_GIVEN INFORMATION_
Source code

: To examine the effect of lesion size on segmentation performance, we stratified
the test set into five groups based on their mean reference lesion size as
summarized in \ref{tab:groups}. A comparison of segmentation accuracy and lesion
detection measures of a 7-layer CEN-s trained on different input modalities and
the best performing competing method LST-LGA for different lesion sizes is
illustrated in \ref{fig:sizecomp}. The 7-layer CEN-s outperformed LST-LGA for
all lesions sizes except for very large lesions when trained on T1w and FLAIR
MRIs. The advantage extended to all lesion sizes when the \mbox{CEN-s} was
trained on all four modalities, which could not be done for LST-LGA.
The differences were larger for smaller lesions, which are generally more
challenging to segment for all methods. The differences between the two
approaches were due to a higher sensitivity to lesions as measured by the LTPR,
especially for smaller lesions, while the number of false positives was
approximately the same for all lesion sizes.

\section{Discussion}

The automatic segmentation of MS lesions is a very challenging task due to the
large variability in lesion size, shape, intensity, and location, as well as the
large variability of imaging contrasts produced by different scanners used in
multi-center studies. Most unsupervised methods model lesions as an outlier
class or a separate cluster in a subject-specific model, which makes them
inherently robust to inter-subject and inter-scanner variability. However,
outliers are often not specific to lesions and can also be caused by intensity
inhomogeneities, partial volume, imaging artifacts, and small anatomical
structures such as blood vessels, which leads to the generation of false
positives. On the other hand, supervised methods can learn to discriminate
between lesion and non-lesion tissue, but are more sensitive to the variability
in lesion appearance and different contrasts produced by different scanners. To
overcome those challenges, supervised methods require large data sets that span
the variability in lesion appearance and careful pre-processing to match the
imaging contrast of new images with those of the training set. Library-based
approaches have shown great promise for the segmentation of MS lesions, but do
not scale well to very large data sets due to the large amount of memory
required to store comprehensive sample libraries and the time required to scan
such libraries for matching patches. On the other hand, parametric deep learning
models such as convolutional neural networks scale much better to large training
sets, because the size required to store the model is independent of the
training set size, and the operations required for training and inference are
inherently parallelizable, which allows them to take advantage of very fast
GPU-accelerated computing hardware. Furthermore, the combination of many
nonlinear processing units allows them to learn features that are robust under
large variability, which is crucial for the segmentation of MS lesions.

_EXERCISE OBJECTIVE_
The required output is the lines from the one holding "nonlinear processing units" through the last line of the entries above, copied exactly.

_TASK RESULT_
nonlinear processing units allows them to learn features that are robust under
large variability, which is crucial for the segmentation of MS lesions.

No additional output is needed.